Set down all the entries again, word for word.

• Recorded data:
● ● ● ●

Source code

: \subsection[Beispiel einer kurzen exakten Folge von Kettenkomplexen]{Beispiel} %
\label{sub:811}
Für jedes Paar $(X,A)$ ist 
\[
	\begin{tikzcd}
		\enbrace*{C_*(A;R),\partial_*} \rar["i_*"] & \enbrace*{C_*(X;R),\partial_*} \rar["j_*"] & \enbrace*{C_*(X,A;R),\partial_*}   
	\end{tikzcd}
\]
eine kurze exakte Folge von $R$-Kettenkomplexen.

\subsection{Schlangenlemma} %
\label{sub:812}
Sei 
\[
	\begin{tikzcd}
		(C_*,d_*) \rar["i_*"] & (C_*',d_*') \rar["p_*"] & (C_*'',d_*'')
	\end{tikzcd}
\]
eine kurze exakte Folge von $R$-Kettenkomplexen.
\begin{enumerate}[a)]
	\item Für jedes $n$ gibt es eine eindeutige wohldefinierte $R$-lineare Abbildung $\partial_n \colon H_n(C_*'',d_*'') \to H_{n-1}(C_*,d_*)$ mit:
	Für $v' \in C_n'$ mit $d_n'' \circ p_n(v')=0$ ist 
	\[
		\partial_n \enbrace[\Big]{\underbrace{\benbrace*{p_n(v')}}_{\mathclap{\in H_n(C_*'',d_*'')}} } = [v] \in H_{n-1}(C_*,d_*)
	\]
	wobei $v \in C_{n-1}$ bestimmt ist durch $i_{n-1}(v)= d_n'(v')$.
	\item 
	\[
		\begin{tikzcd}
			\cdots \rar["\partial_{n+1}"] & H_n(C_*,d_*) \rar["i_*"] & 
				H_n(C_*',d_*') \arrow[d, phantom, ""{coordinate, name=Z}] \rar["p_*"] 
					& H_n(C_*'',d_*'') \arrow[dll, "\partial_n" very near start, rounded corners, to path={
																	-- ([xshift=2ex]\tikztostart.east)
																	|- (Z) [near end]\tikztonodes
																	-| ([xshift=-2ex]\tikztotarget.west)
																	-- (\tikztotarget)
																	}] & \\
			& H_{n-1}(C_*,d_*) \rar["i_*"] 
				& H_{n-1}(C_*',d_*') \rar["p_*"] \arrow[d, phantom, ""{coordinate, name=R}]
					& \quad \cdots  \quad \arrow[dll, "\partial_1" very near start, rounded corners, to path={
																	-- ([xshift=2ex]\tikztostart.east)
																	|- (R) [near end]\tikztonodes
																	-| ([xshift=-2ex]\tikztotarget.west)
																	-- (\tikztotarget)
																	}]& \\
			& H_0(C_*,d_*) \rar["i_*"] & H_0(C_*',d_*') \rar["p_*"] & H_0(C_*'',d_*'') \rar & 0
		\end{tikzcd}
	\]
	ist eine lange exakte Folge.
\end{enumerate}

● ● ● ●

• Reply:
Source code

: \subsection[Beispiel einer kurzen exakten Folge von Kettenkomplexen]{Beispiel} %
\label{sub:811}
Für jedes Paar $(X,A)$ ist 
\[
	\begin{tikzcd}
		\enbrace*{C_*(A;R),\partial_*} \rar["i_*"] & \enbrace*{C_*(X;R),\partial_*} \rar["j_*"] & \enbrace*{C_*(X,A;R),\partial_*}   
	\end{tikzcd}
\]
eine kurze exakte Folge von $R$-Kettenkomplexen.

\subsection{Schlangenlemma} %
\label{sub:812}
Sei 
\[
	\begin{tikzcd}
		(C_*,d_*) \rar["i_*"] & (C_*',d_*') \rar["p_*"] & (C_*'',d_*'')
	\end{tikzcd}
\]
eine kurze exakte Folge von $R$-Kettenkomplexen.
\begin{enumerate}[a)]
	\item Für jedes $n$ gibt es eine eindeutige wohldefinierte $R$-lineare Abbildung $\partial_n \colon H_n(C_*'',d_*'') \to H_{n-1}(C_*,d_*)$ mit:
	Für $v' \in C_n'$ mit $d_n'' \circ p_n(v')=0$ ist 
	\[
		\partial_n \enbrace[\Big]{\underbrace{\benbrace*{p_n(v')}}_{\mathclap{\in H_n(C_*'',d_*'')}} } = [v] \in H_{n-1}(C_*,d_*)
	\]
	wobei $v \in C_{n-1}$ bestimmt ist durch $i_{n-1}(v)= d_n'(v')$.
	\item 
	\[
		\begin{tikzcd}
			\cdots \rar["\partial_{n+1}"] & H_n(C_*,d_*) \rar["i_*"] & 
				H_n(C_*',d_*') \arrow[d, phantom, ""{coordinate, name=Z}] \rar["p_*"] 
					& H_n(C_*'',d_*'') \arrow[dll, "\partial_n" very near start, rounded corners, to path={
																	-- ([xshift=2ex]\tikztostart.east)
																	|- (Z) [near end]\tikztonodes
																	-| ([xshift=-2ex]\tikztotarget.west)
																	-- (\tikztotarget)
																	}] & \\
			& H_{n-1}(C_*,d_*) \rar["i_*"] 
				& H_{n-1}(C_*',d_*') \rar["p_*"] \arrow[d, phantom, ""{coordinate, name=R}]
					& \quad \cdots  \quad \arrow[dll, "\partial_1" very near start, rounded corners, to path={
																	-- ([xshift=2ex]\tikztostart.east)
																	|- (R) [near end]\tikztonodes
																	-| ([xshift=-2ex]\tikztotarget.west)
																	-- (\tikztotarget)
																	}]& \\
			& H_0(C_*,d_*) \rar["i_*"] & H_0(C_*',d_*') \rar["p_*"] & H_0(C_*'',d_*'') \rar & 0
		\end{tikzcd}
	\]
	ist eine lange exakte Folge.
\end{enumerate}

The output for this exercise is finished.